(Source data)
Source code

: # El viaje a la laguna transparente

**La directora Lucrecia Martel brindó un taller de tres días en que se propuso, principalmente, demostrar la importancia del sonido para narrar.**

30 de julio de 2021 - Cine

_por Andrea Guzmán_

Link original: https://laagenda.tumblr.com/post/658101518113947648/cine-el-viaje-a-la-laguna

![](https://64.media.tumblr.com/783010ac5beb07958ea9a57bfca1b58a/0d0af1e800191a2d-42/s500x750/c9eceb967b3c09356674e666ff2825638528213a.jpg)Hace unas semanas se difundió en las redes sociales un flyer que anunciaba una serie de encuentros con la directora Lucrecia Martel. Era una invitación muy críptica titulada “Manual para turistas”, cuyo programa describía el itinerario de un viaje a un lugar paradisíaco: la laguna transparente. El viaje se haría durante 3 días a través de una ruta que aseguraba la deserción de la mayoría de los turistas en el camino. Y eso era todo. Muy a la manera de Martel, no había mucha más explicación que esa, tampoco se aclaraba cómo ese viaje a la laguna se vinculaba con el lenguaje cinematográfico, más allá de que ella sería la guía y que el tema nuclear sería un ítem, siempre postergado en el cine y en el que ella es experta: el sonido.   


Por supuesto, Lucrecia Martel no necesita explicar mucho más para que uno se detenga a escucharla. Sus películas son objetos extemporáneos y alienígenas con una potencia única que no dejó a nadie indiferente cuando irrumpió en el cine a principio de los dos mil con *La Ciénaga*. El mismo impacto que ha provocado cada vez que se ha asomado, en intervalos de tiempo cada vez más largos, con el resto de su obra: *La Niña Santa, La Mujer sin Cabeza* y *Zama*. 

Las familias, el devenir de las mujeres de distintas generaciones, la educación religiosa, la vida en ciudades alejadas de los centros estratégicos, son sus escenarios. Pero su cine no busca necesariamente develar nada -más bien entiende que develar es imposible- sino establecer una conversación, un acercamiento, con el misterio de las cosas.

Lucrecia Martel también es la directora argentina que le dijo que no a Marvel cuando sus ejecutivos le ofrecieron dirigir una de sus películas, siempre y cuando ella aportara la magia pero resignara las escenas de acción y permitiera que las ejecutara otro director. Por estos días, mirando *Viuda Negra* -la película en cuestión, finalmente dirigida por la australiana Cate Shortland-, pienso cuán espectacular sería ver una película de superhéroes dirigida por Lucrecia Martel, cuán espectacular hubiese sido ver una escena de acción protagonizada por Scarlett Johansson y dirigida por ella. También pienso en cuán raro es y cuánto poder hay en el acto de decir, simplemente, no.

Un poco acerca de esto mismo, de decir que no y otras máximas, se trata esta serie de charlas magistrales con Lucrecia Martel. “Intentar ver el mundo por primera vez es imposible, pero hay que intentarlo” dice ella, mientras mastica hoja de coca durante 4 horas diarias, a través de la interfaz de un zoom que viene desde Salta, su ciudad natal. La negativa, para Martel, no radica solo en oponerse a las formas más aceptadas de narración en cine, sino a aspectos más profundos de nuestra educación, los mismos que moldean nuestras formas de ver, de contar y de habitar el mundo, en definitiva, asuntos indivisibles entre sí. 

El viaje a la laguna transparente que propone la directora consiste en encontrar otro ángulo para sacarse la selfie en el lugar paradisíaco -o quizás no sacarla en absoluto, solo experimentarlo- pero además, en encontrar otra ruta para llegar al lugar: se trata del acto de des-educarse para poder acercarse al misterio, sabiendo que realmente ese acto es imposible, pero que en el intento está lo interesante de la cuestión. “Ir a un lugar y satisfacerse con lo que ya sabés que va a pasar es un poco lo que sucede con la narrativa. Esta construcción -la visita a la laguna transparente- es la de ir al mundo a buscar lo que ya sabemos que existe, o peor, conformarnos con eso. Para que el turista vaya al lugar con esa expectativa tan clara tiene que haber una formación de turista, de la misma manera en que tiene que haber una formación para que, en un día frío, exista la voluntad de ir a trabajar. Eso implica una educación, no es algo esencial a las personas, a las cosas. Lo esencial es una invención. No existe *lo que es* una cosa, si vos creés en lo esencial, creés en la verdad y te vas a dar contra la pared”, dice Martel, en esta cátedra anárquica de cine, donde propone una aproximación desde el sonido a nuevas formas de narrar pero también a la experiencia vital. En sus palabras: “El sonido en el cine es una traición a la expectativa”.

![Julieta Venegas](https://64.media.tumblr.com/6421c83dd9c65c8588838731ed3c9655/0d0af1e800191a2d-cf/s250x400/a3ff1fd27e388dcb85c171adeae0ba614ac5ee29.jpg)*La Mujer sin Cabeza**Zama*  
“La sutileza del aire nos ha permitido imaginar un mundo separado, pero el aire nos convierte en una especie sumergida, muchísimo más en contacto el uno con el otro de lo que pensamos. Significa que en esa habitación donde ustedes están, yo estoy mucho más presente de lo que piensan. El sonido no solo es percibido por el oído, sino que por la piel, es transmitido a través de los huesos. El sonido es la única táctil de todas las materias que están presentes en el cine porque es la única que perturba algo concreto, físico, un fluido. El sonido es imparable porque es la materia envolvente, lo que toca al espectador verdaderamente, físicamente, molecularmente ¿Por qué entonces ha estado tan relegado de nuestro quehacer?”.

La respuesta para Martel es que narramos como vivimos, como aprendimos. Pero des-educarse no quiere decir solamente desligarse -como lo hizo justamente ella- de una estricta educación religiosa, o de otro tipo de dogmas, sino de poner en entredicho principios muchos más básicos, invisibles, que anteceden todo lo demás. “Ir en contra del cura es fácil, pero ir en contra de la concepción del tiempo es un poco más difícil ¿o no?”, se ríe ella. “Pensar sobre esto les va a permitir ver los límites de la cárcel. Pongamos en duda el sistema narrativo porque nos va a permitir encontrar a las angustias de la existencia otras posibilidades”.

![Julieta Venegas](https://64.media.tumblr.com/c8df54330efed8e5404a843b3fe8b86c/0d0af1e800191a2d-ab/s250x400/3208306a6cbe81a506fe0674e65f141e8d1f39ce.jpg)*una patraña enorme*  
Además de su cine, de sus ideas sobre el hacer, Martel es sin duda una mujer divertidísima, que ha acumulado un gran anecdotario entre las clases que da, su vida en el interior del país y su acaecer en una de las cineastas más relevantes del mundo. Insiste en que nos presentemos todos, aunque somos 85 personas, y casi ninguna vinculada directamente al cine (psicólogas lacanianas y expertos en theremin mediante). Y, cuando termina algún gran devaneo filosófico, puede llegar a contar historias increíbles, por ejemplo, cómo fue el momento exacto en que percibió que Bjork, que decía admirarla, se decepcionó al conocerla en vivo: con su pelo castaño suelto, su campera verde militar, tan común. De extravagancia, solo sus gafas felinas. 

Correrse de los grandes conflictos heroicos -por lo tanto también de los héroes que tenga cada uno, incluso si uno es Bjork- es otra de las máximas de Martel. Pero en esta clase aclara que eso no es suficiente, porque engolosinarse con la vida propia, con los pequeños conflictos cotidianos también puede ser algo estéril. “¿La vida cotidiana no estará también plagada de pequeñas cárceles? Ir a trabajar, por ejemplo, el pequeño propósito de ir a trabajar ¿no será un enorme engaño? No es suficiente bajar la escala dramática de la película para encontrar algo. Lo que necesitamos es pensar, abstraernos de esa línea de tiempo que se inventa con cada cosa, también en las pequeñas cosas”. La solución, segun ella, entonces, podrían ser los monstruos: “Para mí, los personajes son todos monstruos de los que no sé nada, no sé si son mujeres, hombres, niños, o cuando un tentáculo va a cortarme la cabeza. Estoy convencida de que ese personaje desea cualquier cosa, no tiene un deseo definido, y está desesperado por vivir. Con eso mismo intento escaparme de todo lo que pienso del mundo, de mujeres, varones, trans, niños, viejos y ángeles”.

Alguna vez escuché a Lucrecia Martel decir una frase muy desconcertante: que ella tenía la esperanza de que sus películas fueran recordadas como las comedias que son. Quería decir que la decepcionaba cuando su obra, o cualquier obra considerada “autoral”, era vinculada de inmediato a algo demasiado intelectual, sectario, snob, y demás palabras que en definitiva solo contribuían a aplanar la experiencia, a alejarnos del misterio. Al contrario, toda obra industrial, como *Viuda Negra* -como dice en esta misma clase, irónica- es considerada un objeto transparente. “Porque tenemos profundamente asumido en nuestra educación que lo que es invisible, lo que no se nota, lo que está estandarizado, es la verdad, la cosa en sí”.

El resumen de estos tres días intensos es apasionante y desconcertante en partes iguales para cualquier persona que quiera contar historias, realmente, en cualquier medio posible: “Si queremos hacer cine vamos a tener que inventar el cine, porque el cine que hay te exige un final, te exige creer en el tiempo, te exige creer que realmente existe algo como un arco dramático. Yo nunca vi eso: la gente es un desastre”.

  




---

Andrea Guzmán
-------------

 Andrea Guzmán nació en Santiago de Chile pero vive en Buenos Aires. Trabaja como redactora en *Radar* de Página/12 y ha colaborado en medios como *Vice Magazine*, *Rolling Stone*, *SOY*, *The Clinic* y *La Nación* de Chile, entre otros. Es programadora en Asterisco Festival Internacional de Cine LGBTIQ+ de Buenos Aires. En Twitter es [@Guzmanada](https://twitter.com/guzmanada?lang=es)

# WORK INSTRUCTIONS
Please copy the lines above from the line with "sutileza del aire" up to and including the line with "Además de su", exactly as written and with nothing else.

# REPLY
“La sutileza del aire nos ha permitido imaginar un mundo separado, pero el aire nos convierte en una especie sumergida, muchísimo más en contacto el uno con el otro de lo que pensamos. Significa que en esa habitación donde ustedes están, yo estoy mucho más presente de lo que piensan. El sonido no solo es percibido por el oído, sino que por la piel, es transmitido a través de los huesos. El sonido es la única táctil de todas las materias que están presentes en el cine porque es la única que perturba algo concreto, físico, un fluido. El sonido es imparable porque es la materia envolvente, lo que toca al espectador verdaderamente, físicamente, molecularmente ¿Por qué entonces ha estado tan relegado de nuestro quehacer?”.

La respuesta para Martel es que narramos como vivimos, como aprendimos. Pero des-educarse no quiere decir solamente desligarse -como lo hizo justamente ella- de una estricta educación religiosa, o de otro tipo de dogmas, sino de poner en entredicho principios muchos más básicos, invisibles, que anteceden todo lo demás. “Ir en contra del cura es fácil, pero ir en contra de la concepción del tiempo es un poco más difícil ¿o no?”, se ríe ella. “Pensar sobre esto les va a permitir ver los límites de la cárcel. Pongamos en duda el sistema narrativo porque nos va a permitir encontrar a las angustias de la existencia otras posibilidades”.

![Julieta Venegas](https://64.media.tumblr.com/c8df54330efed8e5404a843b3fe8b86c/0d0af1e800191a2d-ab/s250x400/3208306a6cbe81a506fe0674e65f141e8d1f39ce.jpg)*una patraña enorme*  
Además de su cine, de sus ideas sobre el hacer, Martel es sin duda una mujer divertidísima, que ha acumulado un gran anecdotario entre las clases que da, su vida en el interior del país y su acaecer en una de las cineastas más relevantes del mundo. Insiste en que nos presentemos todos, aunque somos 85 personas, y casi ninguna vinculada directamente al cine (psicólogas lacanianas y expertos en theremin mediante). Y, cuando termina algún gran devaneo filosófico, puede llegar a contar historias increíbles, por ejemplo, cómo fue el momento exacto en que percibió que Bjork, que decía admirarla, se decepcionó al conocerla en vivo: con su pelo castaño suelto, su campera verde militar, tan común. De extravagancia, solo sus gafas felinas. 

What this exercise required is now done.